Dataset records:

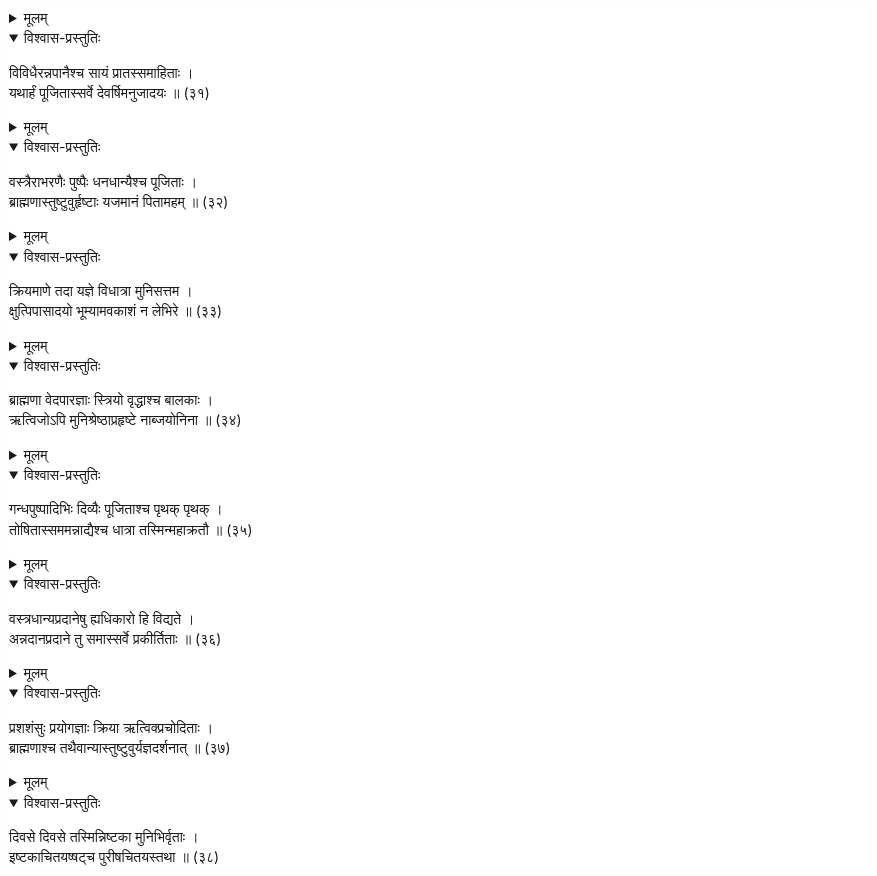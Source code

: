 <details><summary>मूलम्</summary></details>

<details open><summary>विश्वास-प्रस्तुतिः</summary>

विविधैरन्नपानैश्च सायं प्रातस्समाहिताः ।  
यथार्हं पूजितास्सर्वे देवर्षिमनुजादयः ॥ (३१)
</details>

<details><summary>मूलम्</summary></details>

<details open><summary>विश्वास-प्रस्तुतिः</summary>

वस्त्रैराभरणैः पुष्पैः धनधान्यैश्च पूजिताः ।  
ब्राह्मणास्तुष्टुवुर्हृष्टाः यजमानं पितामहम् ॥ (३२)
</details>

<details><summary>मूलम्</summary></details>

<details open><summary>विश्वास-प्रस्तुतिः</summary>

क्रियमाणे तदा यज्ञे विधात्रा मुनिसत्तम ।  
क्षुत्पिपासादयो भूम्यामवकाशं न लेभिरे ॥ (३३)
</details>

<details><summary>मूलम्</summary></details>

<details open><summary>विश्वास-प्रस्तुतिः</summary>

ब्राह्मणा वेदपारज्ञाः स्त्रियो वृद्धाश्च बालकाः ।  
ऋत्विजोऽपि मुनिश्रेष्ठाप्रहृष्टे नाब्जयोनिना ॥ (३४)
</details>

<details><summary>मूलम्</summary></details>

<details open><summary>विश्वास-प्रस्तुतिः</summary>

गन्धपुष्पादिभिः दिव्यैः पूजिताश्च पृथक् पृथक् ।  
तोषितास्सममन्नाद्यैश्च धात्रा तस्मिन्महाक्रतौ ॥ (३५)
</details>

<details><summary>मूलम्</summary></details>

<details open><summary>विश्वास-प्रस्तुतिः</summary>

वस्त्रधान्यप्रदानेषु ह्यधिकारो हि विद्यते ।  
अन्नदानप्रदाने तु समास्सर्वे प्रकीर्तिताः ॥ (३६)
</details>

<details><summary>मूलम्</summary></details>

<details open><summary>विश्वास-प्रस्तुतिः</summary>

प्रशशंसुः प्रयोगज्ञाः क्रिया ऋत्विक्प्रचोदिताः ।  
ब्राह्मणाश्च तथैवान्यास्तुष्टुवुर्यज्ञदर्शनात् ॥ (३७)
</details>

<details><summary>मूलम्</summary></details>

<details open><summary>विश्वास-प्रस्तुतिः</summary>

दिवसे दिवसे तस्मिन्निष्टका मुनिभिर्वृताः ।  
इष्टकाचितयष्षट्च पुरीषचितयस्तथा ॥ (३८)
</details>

**Work required:**
Each record above is to be copied out exactly; its pictures are not.

**Solution to this exercise:**
Source code

: <details><summary>मूलम्</summary></details>

<details open><summary>विश्वास-प्रस्तुतिः</summary>

विविधैरन्नपानैश्च सायं प्रातस्समाहिताः ।  
यथार्हं पूजितास्सर्वे देवर्षिमनुजादयः ॥ (३१)
</details>

<details><summary>मूलम्</summary></details>

<details open><summary>विश्वास-प्रस्तुतिः</summary>

वस्त्रैराभरणैः पुष्पैः धनधान्यैश्च पूजिताः ।  
ब्राह्मणास्तुष्टुवुर्हृष्टाः यजमानं पितामहम् ॥ (३२)
</details>

<details><summary>मूलम्</summary></details>

<details open><summary>विश्वास-प्रस्तुतिः</summary>

क्रियमाणे तदा यज्ञे विधात्रा मुनिसत्तम ।  
क्षुत्पिपासादयो भूम्यामवकाशं न लेभिरे ॥ (३३)
</details>

<details><summary>मूलम्</summary></details>

<details open><summary>विश्वास-प्रस्तुतिः</summary>

ब्राह्मणा वेदपारज्ञाः स्त्रियो वृद्धाश्च बालकाः ।  
ऋत्विजोऽपि मुनिश्रेष्ठाप्रहृष्टे नाब्जयोनिना ॥ (३४)
</details>

<details><summary>मूलम्</summary></details>

<details open><summary>विश्वास-प्रस्तुतिः</summary>

गन्धपुष्पादिभिः दिव्यैः पूजिताश्च पृथक् पृथक् ।  
तोषितास्सममन्नाद्यैश्च धात्रा तस्मिन्महाक्रतौ ॥ (३५)
</details>

<details><summary>मूलम्</summary></details>

<details open><summary>विश्वास-प्रस्तुतिः</summary>

वस्त्रधान्यप्रदानेषु ह्यधिकारो हि विद्यते ।  
अन्नदानप्रदाने तु समास्सर्वे प्रकीर्तिताः ॥ (३६)
</details>

<details><summary>मूलम्</summary></details>

<details open><summary>विश्वास-प्रस्तुतिः</summary>

प्रशशंसुः प्रयोगज्ञाः क्रिया ऋत्विक्प्रचोदिताः ।  
ब्राह्मणाश्च तथैवान्यास्तुष्टुवुर्यज्ञदर्शनात् ॥ (३७)
</details>

<details><summary>मूलम्</summary></details>

<details open><summary>विश्वास-प्रस्तुतिः</summary>

दिवसे दिवसे तस्मिन्निष्टका मुनिभिर्वृताः ।  
इष्टकाचितयष्षट्च पुरीषचितयस्तथा ॥ (३८)
</details>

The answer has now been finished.